*** Begin section ***
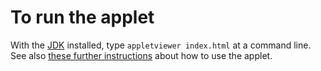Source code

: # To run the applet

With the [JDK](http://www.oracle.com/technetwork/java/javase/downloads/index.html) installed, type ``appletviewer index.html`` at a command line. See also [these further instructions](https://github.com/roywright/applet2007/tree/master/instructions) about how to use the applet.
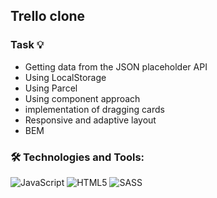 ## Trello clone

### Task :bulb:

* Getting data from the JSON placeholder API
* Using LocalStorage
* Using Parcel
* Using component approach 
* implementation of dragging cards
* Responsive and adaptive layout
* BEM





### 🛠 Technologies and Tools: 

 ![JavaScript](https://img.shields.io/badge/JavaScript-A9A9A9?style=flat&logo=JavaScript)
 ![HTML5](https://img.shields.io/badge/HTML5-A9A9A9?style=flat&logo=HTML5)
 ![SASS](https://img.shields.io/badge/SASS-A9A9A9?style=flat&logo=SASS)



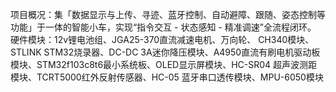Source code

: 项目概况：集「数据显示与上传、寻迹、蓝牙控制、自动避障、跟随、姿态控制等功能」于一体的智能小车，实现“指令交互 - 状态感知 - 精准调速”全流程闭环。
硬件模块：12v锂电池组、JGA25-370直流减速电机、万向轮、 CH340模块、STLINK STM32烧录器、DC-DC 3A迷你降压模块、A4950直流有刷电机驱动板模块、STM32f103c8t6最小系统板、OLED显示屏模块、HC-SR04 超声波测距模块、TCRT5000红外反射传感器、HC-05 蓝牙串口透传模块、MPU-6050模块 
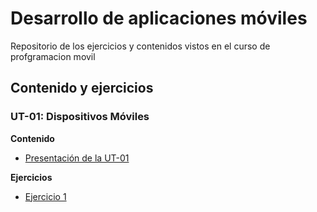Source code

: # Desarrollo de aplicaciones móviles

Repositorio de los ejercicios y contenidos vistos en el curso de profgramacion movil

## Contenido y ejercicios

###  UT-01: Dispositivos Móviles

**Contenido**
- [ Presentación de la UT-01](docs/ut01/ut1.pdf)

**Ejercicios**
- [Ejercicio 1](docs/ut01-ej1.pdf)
*** End section ***
*** Begin section ***
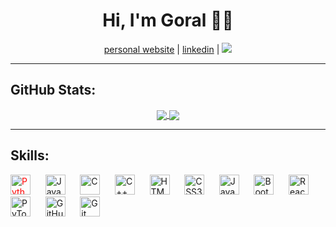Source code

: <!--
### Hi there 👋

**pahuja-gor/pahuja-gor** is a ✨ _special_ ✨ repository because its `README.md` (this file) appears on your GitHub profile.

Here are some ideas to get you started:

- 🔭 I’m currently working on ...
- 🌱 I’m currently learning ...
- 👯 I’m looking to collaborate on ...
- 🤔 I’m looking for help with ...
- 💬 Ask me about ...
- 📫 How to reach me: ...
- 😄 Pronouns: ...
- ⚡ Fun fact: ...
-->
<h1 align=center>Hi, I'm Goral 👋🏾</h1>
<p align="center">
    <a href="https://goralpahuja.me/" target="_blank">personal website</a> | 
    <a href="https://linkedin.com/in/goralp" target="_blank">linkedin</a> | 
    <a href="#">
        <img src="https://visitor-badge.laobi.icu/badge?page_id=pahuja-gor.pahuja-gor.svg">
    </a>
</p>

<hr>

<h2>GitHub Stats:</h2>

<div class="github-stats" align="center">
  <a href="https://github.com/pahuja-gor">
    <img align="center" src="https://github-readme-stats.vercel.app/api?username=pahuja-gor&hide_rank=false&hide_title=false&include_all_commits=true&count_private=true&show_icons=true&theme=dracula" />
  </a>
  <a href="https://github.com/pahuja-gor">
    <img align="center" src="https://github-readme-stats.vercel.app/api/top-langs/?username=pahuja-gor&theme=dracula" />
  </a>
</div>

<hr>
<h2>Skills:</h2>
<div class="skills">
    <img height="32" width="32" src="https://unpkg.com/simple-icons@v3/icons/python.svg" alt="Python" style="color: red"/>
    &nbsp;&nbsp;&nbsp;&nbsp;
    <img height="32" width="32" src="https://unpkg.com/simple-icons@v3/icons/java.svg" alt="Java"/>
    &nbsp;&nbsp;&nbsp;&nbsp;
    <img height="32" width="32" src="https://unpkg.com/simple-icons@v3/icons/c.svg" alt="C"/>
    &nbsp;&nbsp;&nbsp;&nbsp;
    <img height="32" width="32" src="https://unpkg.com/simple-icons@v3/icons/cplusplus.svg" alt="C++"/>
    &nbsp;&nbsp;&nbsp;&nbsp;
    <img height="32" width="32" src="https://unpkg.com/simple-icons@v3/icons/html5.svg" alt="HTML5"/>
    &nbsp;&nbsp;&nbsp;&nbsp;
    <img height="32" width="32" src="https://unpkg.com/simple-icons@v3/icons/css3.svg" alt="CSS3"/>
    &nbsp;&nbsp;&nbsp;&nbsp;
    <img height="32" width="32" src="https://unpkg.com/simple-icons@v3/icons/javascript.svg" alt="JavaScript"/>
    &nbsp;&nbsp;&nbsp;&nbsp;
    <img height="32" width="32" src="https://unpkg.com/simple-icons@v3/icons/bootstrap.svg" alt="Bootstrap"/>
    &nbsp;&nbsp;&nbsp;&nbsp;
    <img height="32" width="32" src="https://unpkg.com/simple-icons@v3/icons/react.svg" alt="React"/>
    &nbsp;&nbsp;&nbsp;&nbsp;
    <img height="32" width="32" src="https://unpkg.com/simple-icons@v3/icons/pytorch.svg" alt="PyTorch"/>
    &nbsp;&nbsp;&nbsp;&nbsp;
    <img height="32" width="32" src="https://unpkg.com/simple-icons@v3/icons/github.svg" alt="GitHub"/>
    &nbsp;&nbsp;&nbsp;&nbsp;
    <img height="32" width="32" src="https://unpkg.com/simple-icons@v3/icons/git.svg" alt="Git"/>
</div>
*** End section ***
*** Begin section ***
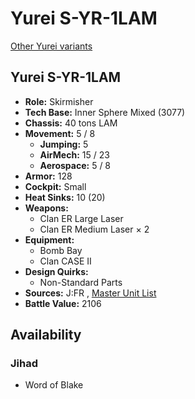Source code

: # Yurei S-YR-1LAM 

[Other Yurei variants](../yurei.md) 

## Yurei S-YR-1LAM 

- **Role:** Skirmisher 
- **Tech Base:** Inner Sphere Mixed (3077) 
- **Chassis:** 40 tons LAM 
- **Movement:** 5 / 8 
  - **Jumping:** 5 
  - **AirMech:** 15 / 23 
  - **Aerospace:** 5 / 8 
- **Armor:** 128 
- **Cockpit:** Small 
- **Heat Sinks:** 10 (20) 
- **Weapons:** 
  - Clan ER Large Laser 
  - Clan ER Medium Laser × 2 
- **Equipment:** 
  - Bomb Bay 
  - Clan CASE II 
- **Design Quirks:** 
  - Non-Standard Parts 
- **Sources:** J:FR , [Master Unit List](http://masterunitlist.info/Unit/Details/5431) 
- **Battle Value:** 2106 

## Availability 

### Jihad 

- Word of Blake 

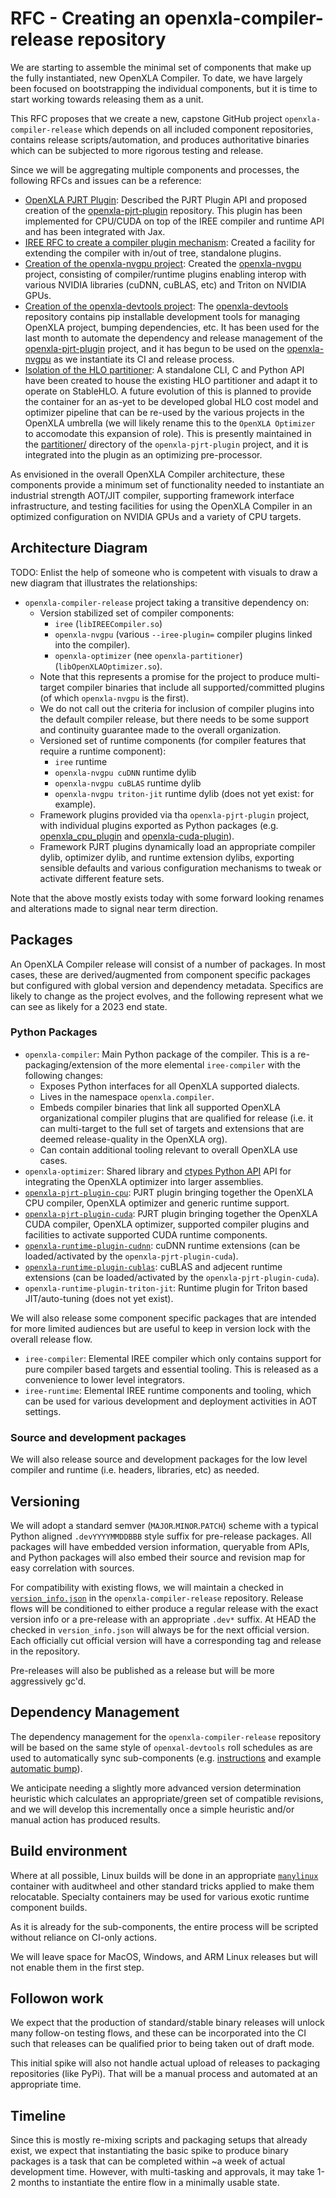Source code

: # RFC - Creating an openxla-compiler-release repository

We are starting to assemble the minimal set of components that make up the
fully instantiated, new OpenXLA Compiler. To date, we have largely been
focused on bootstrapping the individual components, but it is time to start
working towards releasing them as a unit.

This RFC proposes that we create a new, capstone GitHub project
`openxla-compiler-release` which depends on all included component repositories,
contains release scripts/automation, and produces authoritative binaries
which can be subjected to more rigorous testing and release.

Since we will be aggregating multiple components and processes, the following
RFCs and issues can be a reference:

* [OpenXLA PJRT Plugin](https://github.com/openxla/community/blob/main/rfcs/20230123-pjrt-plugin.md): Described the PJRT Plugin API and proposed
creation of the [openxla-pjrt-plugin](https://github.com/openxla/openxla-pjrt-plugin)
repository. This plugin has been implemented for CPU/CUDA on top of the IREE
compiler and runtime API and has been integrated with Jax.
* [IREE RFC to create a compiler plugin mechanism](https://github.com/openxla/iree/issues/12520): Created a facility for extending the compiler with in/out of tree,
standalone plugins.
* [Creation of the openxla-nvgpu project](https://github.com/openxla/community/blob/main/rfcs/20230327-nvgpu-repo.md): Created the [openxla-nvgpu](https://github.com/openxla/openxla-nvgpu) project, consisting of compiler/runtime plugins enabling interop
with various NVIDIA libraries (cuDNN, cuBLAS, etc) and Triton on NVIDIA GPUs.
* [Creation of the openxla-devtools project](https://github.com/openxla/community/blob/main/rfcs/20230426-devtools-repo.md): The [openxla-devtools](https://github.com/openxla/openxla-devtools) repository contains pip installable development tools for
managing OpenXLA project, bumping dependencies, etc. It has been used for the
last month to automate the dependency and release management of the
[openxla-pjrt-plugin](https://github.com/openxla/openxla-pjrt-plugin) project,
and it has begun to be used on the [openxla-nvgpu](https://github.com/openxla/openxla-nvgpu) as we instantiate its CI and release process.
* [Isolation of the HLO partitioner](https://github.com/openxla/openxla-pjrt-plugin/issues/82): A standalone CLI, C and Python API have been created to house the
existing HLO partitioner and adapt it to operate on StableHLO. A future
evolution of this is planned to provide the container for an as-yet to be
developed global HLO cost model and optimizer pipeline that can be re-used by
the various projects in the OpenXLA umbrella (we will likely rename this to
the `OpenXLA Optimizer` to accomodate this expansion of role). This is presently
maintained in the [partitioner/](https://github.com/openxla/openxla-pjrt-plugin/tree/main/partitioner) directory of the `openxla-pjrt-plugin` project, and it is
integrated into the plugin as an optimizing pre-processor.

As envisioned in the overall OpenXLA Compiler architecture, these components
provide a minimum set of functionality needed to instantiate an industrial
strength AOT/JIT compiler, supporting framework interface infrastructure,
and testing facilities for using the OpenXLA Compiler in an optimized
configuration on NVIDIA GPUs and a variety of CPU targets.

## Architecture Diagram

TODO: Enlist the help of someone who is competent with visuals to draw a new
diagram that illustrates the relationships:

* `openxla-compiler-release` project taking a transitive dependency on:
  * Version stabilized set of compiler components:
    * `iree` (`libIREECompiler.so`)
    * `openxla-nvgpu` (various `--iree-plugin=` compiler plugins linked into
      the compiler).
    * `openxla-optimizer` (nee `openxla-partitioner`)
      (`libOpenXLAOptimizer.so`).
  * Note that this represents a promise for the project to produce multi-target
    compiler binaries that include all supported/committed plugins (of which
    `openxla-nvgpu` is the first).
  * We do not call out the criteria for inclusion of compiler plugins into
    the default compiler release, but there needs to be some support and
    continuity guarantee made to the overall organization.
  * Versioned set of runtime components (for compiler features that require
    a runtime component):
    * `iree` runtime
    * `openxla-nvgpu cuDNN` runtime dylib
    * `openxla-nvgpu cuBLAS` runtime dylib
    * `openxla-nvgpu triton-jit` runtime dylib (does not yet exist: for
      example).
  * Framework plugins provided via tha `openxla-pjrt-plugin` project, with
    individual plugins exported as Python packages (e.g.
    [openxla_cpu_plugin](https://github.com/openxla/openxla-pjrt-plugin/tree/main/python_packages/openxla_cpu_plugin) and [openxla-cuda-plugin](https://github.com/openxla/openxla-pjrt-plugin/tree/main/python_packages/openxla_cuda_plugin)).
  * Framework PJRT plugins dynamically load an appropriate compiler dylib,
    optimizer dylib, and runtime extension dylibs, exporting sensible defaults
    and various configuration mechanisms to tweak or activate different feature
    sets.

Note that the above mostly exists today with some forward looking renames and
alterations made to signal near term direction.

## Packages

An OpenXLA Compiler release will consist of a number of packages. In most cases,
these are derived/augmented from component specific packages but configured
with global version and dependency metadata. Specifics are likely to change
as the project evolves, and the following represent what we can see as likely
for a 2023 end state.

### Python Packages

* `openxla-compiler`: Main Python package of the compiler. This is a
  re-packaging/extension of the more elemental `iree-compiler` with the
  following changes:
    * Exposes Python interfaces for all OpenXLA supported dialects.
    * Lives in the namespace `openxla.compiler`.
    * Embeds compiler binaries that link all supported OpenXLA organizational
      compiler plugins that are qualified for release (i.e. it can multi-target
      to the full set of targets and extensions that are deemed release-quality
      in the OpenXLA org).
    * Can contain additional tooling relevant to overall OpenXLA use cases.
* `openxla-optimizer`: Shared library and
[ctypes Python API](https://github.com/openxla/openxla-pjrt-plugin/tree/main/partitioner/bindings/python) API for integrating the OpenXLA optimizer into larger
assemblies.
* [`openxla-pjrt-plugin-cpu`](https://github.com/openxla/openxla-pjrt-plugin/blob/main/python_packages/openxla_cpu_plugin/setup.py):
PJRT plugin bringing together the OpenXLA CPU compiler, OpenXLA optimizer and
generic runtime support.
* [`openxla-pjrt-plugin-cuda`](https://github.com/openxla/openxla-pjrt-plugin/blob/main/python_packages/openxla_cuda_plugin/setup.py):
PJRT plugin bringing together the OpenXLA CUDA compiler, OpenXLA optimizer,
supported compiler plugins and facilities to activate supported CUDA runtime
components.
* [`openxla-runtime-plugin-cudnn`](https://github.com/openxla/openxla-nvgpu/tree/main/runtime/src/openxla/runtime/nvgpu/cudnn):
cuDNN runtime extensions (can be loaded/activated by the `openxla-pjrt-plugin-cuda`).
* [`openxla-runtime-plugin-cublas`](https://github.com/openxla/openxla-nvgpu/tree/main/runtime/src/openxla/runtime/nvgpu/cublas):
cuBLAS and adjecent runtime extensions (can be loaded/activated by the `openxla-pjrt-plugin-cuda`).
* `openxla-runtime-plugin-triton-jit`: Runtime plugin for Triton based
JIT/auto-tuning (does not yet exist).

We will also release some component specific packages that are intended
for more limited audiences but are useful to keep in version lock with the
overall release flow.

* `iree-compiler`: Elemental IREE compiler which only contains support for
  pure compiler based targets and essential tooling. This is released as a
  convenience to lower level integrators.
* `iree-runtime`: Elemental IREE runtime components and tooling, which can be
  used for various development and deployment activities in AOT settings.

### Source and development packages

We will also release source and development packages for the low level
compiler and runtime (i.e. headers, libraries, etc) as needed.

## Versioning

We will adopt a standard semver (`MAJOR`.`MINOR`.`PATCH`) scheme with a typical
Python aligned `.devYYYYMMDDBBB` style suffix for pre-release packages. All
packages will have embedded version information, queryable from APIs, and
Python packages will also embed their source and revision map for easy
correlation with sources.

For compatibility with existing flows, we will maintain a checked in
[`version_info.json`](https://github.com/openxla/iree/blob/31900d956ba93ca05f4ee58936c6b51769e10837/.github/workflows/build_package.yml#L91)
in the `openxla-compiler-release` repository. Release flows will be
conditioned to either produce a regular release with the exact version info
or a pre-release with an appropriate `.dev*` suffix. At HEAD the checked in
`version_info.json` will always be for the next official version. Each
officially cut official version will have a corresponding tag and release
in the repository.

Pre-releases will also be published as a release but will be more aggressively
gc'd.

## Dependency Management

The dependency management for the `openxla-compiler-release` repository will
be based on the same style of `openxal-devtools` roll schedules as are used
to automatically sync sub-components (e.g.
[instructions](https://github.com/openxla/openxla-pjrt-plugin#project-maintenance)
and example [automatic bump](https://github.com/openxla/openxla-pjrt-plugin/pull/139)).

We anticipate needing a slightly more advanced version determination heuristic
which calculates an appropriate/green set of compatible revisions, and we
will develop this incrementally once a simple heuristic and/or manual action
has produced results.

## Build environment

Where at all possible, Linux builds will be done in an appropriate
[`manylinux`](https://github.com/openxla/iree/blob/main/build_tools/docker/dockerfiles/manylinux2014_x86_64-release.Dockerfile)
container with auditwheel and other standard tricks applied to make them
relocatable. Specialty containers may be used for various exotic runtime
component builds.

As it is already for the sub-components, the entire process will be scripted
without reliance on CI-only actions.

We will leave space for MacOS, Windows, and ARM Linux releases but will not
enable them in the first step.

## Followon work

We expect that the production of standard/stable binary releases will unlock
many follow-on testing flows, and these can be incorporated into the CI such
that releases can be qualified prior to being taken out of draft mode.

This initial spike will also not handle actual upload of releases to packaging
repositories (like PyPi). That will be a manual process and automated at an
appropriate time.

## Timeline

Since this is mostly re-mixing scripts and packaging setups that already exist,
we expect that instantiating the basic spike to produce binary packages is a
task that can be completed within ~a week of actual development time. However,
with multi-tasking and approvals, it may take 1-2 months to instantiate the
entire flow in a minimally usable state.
*** End section ***
**What this task involves**:
The required output is the stretch of entries above from the line containing "## Dependency Management" through the line containing "which calculates an", reproduced exactly.

**Answer space**:
## Dependency Management

The dependency management for the `openxla-compiler-release` repository will
be based on the same style of `openxal-devtools` roll schedules as are used
to automatically sync sub-components (e.g.
[instructions](https://github.com/openxla/openxla-pjrt-plugin#project-maintenance)
and example [automatic bump](https://github.com/openxla/openxla-pjrt-plugin/pull/139)).

We anticipate needing a slightly more advanced version determination heuristic
which calculates an appropriate/green set of compatible revisions, and we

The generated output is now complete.